• Description of the task:
With the records in front of you, set every one of them down exactly.
[[ Material supplied open ]]
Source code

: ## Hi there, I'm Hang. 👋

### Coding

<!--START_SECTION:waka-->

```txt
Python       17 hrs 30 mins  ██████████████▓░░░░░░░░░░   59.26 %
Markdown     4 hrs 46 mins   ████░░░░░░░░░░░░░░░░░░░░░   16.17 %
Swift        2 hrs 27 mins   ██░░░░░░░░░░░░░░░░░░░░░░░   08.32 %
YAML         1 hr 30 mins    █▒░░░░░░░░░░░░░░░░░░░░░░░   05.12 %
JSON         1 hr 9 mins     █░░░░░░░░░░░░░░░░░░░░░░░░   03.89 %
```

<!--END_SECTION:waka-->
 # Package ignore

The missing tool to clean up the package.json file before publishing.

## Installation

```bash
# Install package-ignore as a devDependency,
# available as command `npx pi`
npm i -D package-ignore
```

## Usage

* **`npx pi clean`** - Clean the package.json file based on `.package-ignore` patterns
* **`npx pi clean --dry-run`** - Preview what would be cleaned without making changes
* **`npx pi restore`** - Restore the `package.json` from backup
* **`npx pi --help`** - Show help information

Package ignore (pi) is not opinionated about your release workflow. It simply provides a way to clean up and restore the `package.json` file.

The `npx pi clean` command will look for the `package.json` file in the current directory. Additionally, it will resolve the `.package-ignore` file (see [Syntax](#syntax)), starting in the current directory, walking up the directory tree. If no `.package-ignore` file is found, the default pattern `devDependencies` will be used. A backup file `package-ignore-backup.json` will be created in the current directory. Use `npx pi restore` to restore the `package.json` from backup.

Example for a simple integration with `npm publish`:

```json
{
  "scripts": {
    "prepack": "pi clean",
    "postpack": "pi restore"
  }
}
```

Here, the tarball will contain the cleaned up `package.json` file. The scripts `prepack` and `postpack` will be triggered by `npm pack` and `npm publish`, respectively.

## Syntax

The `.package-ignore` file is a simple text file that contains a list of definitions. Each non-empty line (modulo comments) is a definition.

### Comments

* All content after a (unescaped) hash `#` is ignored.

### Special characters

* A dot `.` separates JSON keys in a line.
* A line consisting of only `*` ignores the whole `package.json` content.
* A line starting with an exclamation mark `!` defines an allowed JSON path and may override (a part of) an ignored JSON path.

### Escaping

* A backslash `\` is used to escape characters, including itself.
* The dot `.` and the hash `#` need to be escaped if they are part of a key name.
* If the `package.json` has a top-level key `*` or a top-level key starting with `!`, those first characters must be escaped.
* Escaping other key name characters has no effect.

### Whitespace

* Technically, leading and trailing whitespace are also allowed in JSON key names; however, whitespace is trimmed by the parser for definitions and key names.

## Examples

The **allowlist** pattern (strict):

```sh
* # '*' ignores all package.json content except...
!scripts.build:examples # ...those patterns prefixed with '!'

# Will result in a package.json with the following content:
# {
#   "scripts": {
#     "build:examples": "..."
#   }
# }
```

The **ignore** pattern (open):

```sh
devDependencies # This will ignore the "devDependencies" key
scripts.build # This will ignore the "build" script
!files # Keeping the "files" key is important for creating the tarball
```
[[ Material supplied closed ]]
• Answer to this exercise:
Source code

: ## Hi there, I'm Hang. 👋

### Coding

<!--START_SECTION:waka-->

```txt
Python       17 hrs 30 mins  ██████████████▓░░░░░░░░░░   59.26 %
Markdown     4 hrs 46 mins   ████░░░░░░░░░░░░░░░░░░░░░   16.17 %
Swift        2 hrs 27 mins   ██░░░░░░░░░░░░░░░░░░░░░░░   08.32 %
YAML         1 hr 30 mins    █▒░░░░░░░░░░░░░░░░░░░░░░░   05.12 %
JSON         1 hr 9 mins     █░░░░░░░░░░░░░░░░░░░░░░░░   03.89 %
```

<!--END_SECTION:waka-->
 # Package ignore

The missing tool to clean up the package.json file before publishing.

## Installation

```bash
# Install package-ignore as a devDependency,
# available as command `npx pi`
npm i -D package-ignore
```

## Usage

* **`npx pi clean`** - Clean the package.json file based on `.package-ignore` patterns
* **`npx pi clean --dry-run`** - Preview what would be cleaned without making changes
* **`npx pi restore`** - Restore the `package.json` from backup
* **`npx pi --help`** - Show help information

Package ignore (pi) is not opinionated about your release workflow. It simply provides a way to clean up and restore the `package.json` file.

The `npx pi clean` command will look for the `package.json` file in the current directory. Additionally, it will resolve the `.package-ignore` file (see [Syntax](#syntax)), starting in the current directory, walking up the directory tree. If no `.package-ignore` file is found, the default pattern `devDependencies` will be used. A backup file `package-ignore-backup.json` will be created in the current directory. Use `npx pi restore` to restore the `package.json` from backup.

Example for a simple integration with `npm publish`:

```json
{
  "scripts": {
    "prepack": "pi clean",
    "postpack": "pi restore"
  }
}
```

Here, the tarball will contain the cleaned up `package.json` file. The scripts `prepack` and `postpack` will be triggered by `npm pack` and `npm publish`, respectively.

## Syntax

The `.package-ignore` file is a simple text file that contains a list of definitions. Each non-empty line (modulo comments) is a definition.

### Comments

* All content after a (unescaped) hash `#` is ignored.

### Special characters

* A dot `.` separates JSON keys in a line.
* A line consisting of only `*` ignores the whole `package.json` content.
* A line starting with an exclamation mark `!` defines an allowed JSON path and may override (a part of) an ignored JSON path.

### Escaping

* A backslash `\` is used to escape characters, including itself.
* The dot `.` and the hash `#` need to be escaped if they are part of a key name.
* If the `package.json` has a top-level key `*` or a top-level key starting with `!`, those first characters must be escaped.
* Escaping other key name characters has no effect.

### Whitespace

* Technically, leading and trailing whitespace are also allowed in JSON key names; however, whitespace is trimmed by the parser for definitions and key names.

## Examples

The **allowlist** pattern (strict):

```sh
* # '*' ignores all package.json content except...
!scripts.build:examples # ...those patterns prefixed with '!'

# Will result in a package.json with the following content:
# {
#   "scripts": {
#     "build:examples": "..."
#   }
# }
```

The **ignore** pattern (open):

```sh
devDependencies # This will ignore the "devDependencies" key
scripts.build # This will ignore the "build" script
!files # Keeping the "files" key is important for creating the tarball
```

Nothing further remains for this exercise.